The long journey toward a verdict in the murder trial of Burkina Faso’s former president Blaise Compaoré has ended, with Compaoré sentenced in absentia to life in prison for his role in the 1987 death of beloved revolutionary leader Thomas Sankara.
Sentenced by the Ouagadougou court along with Compaoré were 10 other people, including former military and security chiefs Kafando Hyacinthe and Gilbert Diendéré. Both men received life sentences, with the currently imprisoned Diendéré among those who were physically present during the trial.
Sankara’s widow, Mariam Sankara, said the decision meant justice at last after waiting 35 years for Compaoré and his associates to be held accountable for the revolutionary leader’s death.

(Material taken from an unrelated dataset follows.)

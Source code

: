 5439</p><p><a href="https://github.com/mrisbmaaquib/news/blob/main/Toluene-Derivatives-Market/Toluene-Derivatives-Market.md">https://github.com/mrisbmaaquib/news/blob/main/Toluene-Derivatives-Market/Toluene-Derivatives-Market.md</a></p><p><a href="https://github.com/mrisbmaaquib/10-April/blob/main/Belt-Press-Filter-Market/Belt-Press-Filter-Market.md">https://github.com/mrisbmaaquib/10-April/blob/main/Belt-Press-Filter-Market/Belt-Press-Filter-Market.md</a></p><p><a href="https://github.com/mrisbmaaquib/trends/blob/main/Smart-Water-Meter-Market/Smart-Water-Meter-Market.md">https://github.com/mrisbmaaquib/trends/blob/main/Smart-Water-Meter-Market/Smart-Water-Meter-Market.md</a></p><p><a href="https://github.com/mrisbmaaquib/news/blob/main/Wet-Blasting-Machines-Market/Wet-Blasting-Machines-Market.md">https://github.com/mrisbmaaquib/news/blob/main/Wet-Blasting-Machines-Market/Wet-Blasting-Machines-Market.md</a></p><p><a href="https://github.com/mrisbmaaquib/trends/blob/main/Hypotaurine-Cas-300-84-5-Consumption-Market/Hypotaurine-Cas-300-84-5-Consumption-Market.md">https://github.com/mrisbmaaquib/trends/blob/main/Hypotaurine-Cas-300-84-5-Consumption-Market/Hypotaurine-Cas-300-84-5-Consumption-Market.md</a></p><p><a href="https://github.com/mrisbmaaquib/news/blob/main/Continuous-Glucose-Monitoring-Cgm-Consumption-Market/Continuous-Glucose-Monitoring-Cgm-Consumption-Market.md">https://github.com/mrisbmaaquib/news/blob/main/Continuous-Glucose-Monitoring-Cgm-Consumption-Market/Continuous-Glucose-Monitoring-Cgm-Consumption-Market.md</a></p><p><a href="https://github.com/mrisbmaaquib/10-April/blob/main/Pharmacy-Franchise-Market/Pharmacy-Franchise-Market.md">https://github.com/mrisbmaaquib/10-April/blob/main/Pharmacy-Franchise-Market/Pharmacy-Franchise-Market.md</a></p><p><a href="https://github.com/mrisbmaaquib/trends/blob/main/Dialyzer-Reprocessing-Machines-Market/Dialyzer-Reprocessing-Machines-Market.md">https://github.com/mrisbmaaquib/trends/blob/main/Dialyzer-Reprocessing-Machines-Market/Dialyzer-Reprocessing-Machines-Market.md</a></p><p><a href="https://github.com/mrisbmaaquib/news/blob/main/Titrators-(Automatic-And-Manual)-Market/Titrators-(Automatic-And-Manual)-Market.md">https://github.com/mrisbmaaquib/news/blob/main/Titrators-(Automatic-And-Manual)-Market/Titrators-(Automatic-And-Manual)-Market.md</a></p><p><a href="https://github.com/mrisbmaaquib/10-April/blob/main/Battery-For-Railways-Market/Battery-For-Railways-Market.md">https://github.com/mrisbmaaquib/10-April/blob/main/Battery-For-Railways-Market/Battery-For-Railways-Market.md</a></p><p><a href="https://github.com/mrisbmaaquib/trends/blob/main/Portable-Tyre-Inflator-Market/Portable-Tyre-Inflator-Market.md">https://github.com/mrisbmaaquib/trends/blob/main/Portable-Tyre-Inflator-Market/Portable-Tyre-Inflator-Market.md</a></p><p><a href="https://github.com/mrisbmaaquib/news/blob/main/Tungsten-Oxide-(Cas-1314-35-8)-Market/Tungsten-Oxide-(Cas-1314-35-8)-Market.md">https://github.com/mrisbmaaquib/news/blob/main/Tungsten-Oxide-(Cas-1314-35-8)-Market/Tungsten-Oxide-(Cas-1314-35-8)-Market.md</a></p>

Sankara was 37 when he was gunned down on October 15, 1987, along with 12 other men who died. He remains one of the African continent’s most admired and beloved political leaders, and his vision of pan-African flourishing and an end to colonialism have long remained his legacy.
“Sankara embodied the hope of a revolutionary change based essentially on the contribution of the endogenous forces of his fellow citizens. It was the last African revolution, interrupted in blood in 1987, just as it was beginning to bear promising fruits,” said the International Campaign Justice for Sankara (ICJS).
The ICJS has pursued the Sankara case since 1997, and was instrumental in coordinating an international response among human rights workers and NGOs who have long awaited the day of verdict. The now-complete trial began in October 2021.
Compaoré remains in neighboring Côte d’Ivoire, where he has lived for years.